Stan Lee, who dreamed up Spider-Man, Iron Man, the Hulk and a cavalcade of other Marvel Comics superheroes that became mythic figures in pop culture with soaring success at the movie box office, died at the age of 95, his daughter has confirmed.

As a writer and editor, Lee was key to the ascension of Marvel into a comic book titan in the 1960s when, in collaboration with artists such as Jack Kirby and Steve Ditko, he created superheroes who would enthrall generations of young readers.

“He felt an obligation to his fans to keep creating,” his daughter JC Lee said in a statement to Reuters.

“He loved his life and he loved what he did for a living. His family loved him and his fans loved him.

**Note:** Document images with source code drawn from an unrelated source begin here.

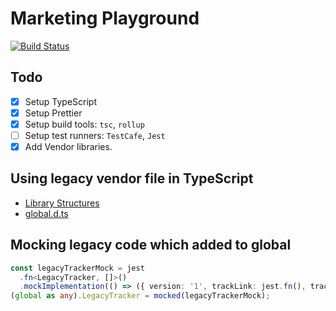 # Marketing Playground

[![Build Status](https://travis-ci.com/zoltan-nz/marketing-playground.svg?branch=master)](https://travis-ci.com/zoltan-nz/marketing-playground)

## Todo

- [x] Setup TypeScript
- [x] Setup Prettier
- [x] Setup build tools: `tsc`, `rollup`
- [ ] Setup test runners: `TestCafe`, `Jest`
- [x] Add Vendor libraries.

## Using legacy vendor file in TypeScript

- [Library Structures](https://www.typescriptlang.org/docs/handbook/declaration-files/library-structures.html)
- [global.d.ts](https://www.typescriptlang.org/docs/handbook/declaration-files/templates/global-d-ts.html)

## Mocking legacy code which added to global

```typescript
const legacyTrackerMock = jest
  .fn<LegacyTracker, []>()
  .mockImplementation(() => ({ version: '1', trackLink: jest.fn(), trackPage: jest.fn(), url: () => 'asdf' }));
(global as any).LegacyTracker = mocked(legacyTrackerMock);
```
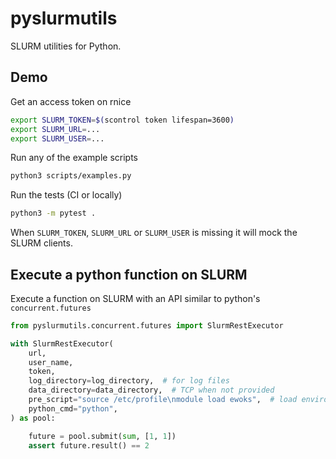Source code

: # pyslurmutils

SLURM utilities for Python.

## Demo

Get an access token on rnice

```bash
export SLURM_TOKEN=$(scontrol token lifespan=3600)
export SLURM_URL=...
export SLURM_USER=...
```

Run any of the example scripts

```bash
python3 scripts/examples.py
```

Run the tests (CI or locally)

```bash
python3 -m pytest .
```

When `SLURM_TOKEN`, `SLURM_URL` or `SLURM_USER` is missing it will mock
the SLURM clients.

## Execute a python function on SLURM

Execute a function on SLURM with an API similar to python's `concurrent.futures`

```python
from pyslurmutils.concurrent.futures import SlurmRestExecutor

with SlurmRestExecutor(
    url,
    user_name,
    token,
    log_directory=log_directory,  # for log files
    data_directory=data_directory,  # TCP when not provided
    pre_script="source /etc/profile\nmodule load ewoks",  # load environment
    python_cmd="python",
) as pool:

    future = pool.submit(sum, [1, 1])
    assert future.result() == 2
```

He was irreplaceable.”

She did not mention Lee’s cause of death but the TMZ celebrity news website said an ambulance was called to Lee’s Hollywood Hills home early Monday (US local time) and that he died at Cedars-Sinai Medical Center.

His creations included web-slinging teenager Spider-Man, the muscle-bound Hulk, mutant outsiders the X-Men, the close-knit Fantastic Four and the playboy-inventor Tony Stark, better known as Iron Man.

Dozens of Marvel Comics movies, with nearly all the major characters Lee created, were produced in the first decades of the 21st century, grossing over US$20 billion at theaters worldwide, according to box office analysts.